**Description of the task:** Examine the material below. Gather every line in which the string "TypeScript" appears.

**Record excerpts:**
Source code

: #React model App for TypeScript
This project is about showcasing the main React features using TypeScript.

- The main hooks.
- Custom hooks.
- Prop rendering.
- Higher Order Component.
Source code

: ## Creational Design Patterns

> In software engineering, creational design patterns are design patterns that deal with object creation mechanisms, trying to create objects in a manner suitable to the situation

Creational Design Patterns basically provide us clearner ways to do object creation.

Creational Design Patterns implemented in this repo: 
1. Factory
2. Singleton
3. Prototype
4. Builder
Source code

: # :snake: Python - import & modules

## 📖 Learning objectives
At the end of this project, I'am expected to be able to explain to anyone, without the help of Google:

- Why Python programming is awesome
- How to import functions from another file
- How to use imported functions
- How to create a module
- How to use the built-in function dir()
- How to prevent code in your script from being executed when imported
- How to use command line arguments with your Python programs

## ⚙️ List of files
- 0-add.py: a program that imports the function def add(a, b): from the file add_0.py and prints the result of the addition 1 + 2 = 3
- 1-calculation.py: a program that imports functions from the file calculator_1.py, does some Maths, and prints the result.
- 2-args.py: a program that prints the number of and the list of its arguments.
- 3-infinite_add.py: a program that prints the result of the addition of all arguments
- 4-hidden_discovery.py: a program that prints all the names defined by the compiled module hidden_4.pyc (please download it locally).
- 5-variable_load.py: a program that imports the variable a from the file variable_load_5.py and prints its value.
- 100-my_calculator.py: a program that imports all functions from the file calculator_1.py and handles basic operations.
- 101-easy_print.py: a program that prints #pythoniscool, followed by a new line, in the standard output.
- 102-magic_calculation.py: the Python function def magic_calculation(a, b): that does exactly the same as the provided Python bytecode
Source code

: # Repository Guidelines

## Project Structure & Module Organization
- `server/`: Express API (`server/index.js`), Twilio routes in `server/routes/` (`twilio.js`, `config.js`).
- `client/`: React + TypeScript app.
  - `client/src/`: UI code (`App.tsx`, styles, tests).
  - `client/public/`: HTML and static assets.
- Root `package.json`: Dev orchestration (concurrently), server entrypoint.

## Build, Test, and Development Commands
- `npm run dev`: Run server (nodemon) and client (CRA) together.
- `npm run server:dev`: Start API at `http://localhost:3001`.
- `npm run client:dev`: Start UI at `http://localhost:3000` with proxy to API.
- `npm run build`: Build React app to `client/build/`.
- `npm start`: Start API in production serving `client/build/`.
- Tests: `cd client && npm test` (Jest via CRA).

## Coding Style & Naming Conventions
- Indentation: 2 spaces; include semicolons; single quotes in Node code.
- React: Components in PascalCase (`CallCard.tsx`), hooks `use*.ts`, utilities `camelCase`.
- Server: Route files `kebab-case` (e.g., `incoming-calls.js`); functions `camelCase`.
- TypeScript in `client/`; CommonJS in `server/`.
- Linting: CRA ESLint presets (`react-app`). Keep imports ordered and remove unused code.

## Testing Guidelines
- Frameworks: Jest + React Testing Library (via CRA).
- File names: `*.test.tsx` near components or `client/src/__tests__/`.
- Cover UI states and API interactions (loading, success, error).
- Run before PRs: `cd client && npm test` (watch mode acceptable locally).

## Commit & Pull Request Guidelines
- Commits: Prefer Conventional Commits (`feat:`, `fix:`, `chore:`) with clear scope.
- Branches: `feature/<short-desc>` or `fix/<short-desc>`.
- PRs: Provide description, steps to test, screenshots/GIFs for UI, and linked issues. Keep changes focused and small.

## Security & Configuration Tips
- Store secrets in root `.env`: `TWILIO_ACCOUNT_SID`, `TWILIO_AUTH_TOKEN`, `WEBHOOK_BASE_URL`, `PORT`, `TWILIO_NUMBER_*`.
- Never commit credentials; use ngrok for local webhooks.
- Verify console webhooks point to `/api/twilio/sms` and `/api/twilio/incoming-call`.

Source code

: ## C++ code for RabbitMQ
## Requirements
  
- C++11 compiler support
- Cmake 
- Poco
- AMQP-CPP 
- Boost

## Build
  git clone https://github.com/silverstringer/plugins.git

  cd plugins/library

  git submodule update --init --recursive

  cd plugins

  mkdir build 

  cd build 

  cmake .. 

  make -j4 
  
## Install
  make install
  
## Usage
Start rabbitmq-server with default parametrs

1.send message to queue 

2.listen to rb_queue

**Task solution:**
: #React model App for TypeScript
This project is about showcasing the main React features using TypeScript.
- `client/`: React + TypeScript app.
- TypeScript in `client/`; CommonJS in `server/`.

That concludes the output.